Try, Try Again: Colin Thornton
Colin Thornton is living proof that your perceived shortcomings shouldn’t get you down. When Colin dropped out of his university’s computer science program in South Africa, at first, his options seemed limited. 20 years old, Colin was broke, but pushed forward anyways. He started fixing computers in his parents garage, at first making around $7 an hour. Soon his orders grew, and Colin founded Dial-a-Nerd. The company sends a tech expert to help consumers troubleshoot technology in their own home or business. Despite the difficulties this young millionaire faced getting started, his company now nets around $10 million a year.

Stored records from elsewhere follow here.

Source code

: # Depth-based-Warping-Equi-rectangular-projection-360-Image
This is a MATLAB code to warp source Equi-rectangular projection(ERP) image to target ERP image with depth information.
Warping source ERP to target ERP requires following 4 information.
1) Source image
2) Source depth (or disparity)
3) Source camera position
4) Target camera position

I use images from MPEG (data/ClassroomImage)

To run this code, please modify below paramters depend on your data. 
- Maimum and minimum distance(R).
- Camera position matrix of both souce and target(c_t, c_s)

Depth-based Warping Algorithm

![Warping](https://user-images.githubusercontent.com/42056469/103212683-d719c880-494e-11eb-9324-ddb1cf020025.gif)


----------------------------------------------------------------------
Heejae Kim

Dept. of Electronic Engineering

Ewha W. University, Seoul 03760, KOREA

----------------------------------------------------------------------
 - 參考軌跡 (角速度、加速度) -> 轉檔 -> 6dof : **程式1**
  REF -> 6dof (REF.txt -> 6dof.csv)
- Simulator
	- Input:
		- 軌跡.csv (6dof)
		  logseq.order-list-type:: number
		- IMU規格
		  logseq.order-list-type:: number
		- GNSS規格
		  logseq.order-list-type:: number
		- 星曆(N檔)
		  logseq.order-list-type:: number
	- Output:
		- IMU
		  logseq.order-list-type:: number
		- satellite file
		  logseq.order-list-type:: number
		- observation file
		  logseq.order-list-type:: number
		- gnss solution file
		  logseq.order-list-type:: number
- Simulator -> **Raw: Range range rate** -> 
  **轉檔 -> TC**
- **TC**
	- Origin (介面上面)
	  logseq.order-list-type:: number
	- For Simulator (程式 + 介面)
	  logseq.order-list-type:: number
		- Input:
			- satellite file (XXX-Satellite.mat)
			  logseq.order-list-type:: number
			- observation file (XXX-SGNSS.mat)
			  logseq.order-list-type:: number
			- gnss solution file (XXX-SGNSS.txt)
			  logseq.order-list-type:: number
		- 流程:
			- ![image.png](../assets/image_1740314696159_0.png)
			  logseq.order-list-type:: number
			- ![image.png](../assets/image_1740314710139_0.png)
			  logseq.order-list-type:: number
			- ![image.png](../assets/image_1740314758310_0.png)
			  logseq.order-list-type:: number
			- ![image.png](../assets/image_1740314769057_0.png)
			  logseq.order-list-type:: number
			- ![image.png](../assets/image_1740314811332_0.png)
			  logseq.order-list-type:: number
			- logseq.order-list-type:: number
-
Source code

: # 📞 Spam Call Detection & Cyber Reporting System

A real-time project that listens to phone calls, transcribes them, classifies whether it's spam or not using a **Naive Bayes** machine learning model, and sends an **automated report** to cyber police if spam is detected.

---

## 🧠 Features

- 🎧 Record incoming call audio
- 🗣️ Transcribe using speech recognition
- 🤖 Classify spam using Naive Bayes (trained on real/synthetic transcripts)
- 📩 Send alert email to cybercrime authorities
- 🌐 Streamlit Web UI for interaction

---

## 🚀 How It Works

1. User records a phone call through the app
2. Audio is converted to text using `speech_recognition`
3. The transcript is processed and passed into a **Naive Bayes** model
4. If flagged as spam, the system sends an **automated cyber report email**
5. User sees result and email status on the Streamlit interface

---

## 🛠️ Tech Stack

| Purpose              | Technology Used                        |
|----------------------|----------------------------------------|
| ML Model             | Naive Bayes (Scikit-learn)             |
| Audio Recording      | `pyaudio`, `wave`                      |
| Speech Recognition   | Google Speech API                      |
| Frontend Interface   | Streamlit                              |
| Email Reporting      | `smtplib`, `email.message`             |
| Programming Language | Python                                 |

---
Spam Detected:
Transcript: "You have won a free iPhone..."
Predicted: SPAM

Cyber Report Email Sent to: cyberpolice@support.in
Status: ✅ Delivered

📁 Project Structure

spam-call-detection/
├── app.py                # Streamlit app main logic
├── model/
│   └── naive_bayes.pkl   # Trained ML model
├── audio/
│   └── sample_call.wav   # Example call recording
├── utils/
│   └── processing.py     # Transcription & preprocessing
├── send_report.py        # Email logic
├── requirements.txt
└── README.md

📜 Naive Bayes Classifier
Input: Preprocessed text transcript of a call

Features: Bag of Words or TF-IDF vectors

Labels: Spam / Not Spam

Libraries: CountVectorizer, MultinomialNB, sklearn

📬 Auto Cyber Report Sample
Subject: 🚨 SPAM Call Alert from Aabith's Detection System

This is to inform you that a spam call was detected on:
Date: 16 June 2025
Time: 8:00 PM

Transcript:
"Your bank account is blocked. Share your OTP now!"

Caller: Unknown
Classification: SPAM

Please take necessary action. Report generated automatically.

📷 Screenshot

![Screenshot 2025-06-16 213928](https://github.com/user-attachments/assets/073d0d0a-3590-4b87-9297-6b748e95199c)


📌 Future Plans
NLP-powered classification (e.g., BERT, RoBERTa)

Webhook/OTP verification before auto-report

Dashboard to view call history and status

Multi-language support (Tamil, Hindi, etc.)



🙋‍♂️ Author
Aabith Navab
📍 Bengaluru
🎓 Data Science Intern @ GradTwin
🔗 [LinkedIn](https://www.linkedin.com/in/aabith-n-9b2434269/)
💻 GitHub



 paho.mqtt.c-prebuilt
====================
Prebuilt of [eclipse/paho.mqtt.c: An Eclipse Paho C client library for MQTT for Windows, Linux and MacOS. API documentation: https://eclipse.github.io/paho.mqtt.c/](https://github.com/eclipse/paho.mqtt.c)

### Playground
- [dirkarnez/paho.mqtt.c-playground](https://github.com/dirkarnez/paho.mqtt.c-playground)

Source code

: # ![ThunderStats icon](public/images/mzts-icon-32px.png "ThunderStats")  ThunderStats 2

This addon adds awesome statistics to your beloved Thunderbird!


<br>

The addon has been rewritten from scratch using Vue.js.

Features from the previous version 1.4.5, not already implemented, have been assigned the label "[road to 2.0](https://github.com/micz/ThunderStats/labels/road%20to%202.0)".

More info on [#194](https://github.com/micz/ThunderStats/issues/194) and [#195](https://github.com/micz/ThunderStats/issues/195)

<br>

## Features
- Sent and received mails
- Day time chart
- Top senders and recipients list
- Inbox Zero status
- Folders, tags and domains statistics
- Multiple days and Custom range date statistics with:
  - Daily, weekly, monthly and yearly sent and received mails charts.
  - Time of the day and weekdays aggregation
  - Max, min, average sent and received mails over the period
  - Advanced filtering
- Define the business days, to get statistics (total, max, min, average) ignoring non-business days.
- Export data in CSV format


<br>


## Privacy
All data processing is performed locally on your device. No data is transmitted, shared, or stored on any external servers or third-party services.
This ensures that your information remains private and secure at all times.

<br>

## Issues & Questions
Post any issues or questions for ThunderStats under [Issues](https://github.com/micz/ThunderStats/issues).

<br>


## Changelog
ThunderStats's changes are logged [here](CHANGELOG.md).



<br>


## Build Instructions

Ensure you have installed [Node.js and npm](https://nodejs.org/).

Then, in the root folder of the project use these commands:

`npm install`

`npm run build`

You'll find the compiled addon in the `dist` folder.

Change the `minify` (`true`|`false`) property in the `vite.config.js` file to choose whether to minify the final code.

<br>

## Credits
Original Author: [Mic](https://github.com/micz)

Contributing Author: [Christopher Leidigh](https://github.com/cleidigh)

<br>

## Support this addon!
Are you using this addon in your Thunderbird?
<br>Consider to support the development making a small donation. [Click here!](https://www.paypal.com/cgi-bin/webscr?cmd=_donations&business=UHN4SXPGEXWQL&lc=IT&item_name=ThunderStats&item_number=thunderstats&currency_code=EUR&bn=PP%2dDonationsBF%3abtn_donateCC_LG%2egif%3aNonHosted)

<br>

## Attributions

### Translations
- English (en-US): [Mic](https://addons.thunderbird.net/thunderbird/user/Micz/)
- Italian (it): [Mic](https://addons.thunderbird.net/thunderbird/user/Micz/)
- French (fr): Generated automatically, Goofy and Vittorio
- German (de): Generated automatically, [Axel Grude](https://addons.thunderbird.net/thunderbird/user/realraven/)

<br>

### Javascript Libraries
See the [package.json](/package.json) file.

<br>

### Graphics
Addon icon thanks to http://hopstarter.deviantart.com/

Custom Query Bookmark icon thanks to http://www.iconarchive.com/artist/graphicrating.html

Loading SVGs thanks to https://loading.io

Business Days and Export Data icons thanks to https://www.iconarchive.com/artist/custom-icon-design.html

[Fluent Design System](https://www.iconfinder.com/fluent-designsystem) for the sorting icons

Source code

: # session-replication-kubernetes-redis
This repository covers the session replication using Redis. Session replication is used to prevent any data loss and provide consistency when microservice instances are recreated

Never Underestimate The Power of Free: Ashley Qualls
After studying HTML as a tween, Ashley Qualls wanted somewhere to showcase her early website designs. Initially garnering no real attention, Ashley thought her new site, whateverlife.com, could be bigger. Ashley soon started offering Myspace profile designs to friends for free, plus tips on designing and coding. Whateverlife.com exploded through word of mouth, so Ashley added some space for advertising. After partnering with some big advertisers, whateverlife.com hit 7 million unique visitors at it’s peak.
Start Where You Can: Cameron Johnson
Cameron Johnson‘s road to millions began with a simple request from family to design a card for an upcoming celebration. Soon, Cameron was designing greeting cards for neighbours at 9 years old. Perhaps not the most glamorous of jobs, Cameron soon made thousands from the cards. At 12, Cameron took this money and used it as seed money for several different advertising ventures. These in turn made a profit, and in Cameron’s mid teens, he turned that money into a toolbar program called surfingprizes.com. Cameron’s assets before high school graduation were more than a million dollars, plus he sold one of his companies at age 19 for over a million dollars. Proof that starting small, and growing step at a time, can pay off big.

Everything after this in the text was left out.